Documentation for `ToMeDa`

tomeda.baseclass

logger `module-attribute`

logger: TraceLogger = getLogger(__name__)

TomedaBaseClass

TomedaBaseClass(
    dataset_root: type[pydantic.BaseModel],
    param: TomedaParameter,
)

This class is the base class for all tomeda classes. It provides the functionality to parse the gatherer file, evaluate the fields and write the json file.

The class is based on the pydantic BaseModel class and uses the pydantic ModelMetaclass to create the class dynamically. The class is created from the gatherer file and the fields are evaluated. The class is then used to write the json file.

Source code in tomeda/baseclass.py

def __init__(
    self,
    dataset_root: type[pydantic.BaseModel],
    param: TomedaParameter,
) -> None:
    self.root = dataset_root
    self.root_validated = None
    self.param = param

param `instance-attribute`

param = param

root `instance-attribute`

root = dataset_root

root_validated `instance-attribute`

root_validated = None

check_if_recommendations_are_met

check_if_recommendations_are_met()

Source code in tomeda/baseclass.py

def check_if_recommendations_are_met(self):
    def check_for_recommendations_recursely(
        current_class: ModelMetaclass,
    ) -> None:
        # get (type_class , attribute_name)
        nonlocal stack, recommender_stack
        types_and_names: list[tuple[ModelMetaclass, str]] = []
        for field in current_class.__fields__:
            model_field = current_class.__fields__[field]
            name = model_field.name
            type_ = self.get_type_of(model_field)
            types_and_names.append((type_, name))

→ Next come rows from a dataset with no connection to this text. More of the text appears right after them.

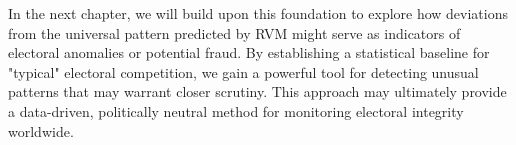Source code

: In the next chapter, we will build upon this foundation to explore how deviations from the universal pattern predicted by RVM might serve as indicators of electoral anomalies or potential fraud. By establishing a statistical baseline for "typical" electoral competition, we gain a powerful tool for detecting unusual patterns that may warrant closer scrutiny. This approach may ultimately provide a data-driven, politically neutral method for monitoring electoral integrity worldwide.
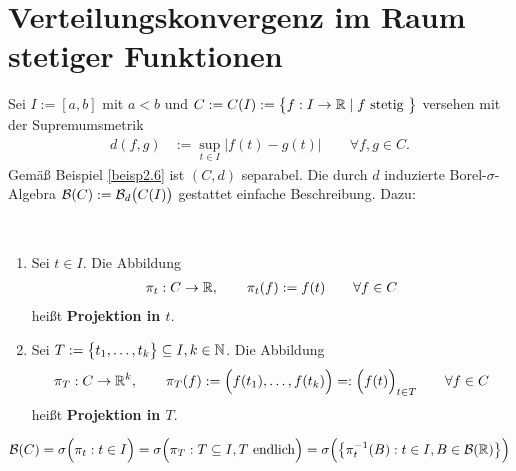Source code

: \section{Verteilungskonvergenz im Raum stetiger Funktionen} %
Sei $I:=[a,b]$ mit $a<b$ und $C:=C(I):=\big\lbrace f:I\to\mathbb{R}\mid f\text{ stetig }\big\rbrace$ versehen mit der Supremumsmetrik
\begin{align*}
	d(f,g)&:=\sup\limits_{t\in I}\big|f(t)-g(t)\big|\qquad\forall f,g\in C.
\end{align*}
Gemäß Beispiel \ref{beisp2.6} ist $(C,d)$ separabel. 
Die durch $d$ induzierte Borel-$\sigma$-Algebra
$\mathcal{B}(C):=\mathcal{B}_d\big(C(I)\big)$
gestattet einfache Beschreibung. 
Dazu:

\begin{definition}\ %
	\begin{enumerate}[label=(\arabic*)]
		\item Sei $t\in I$. Die Abbildung 
		\begin{align*}
			\pi_t:C\to\mathbb{R},\qquad\pi_t(f):=f(t)\qquad\forall f\in C
		\end{align*}
		heißt \textbf{Projektion in $t$}.
		\item Sei $T:=\big\lbrace t_1,\ldots,t_k\big\rbrace\subseteq I,k\in\mathbb{N}$. Die Abbildung
		\begin{align*}
			\pi_T:C\to\mathbb{R}^k,\qquad \pi_T(f):=\Big(f(t_1),\ldots,f(t_k)\Big)=:
			\Big(f(t)\Big)_{t\in T}\qquad\forall f\in C
		\end{align*}
		heißt \textbf{Projektion in $T$}.
	\end{enumerate}
\end{definition}

\begin{satz}\label{satz7.2}
	\begin{align*}
		\mathcal{B}(C)
		=\sigma\Big(\pi_t:t\in I\Big)=\sigma\Big(\pi_T:T\subseteq I,T\text{ endlich}\Big)
		=\sigma\Big(\big\lbrace \pi_t^{-1}(B):t\in I,B\in\mathcal{B}(\mathbb{R})\big\rbrace\Big)
	\end{align*}
\end{satz}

        for cls_type, cls_name in types_and_names:
            if cls_name in stack:
                continue  # recursion blocker

            stack.append(cls_name)
            origin_path = inspect.getfile(self.root)
            origin_file_name = Path(origin_path).stem

            if (
                hasattr(current_class, "_recommended")
                and cls_name in current_class._recommended
            ):
                # class_name = str(cls).split(".")[-1][:-2]
                class_name = (
                    str(current_class.__class__).split(".")[-1].rstrip("'>")
                )
                msg_ = (
                    f" '{cls_name}' found in "
                    f"{str(self.root_validated.__class__.__name__)}."
                    f"{'.'.join(stack)}  "
                )
                recommender_stack.append(msg_)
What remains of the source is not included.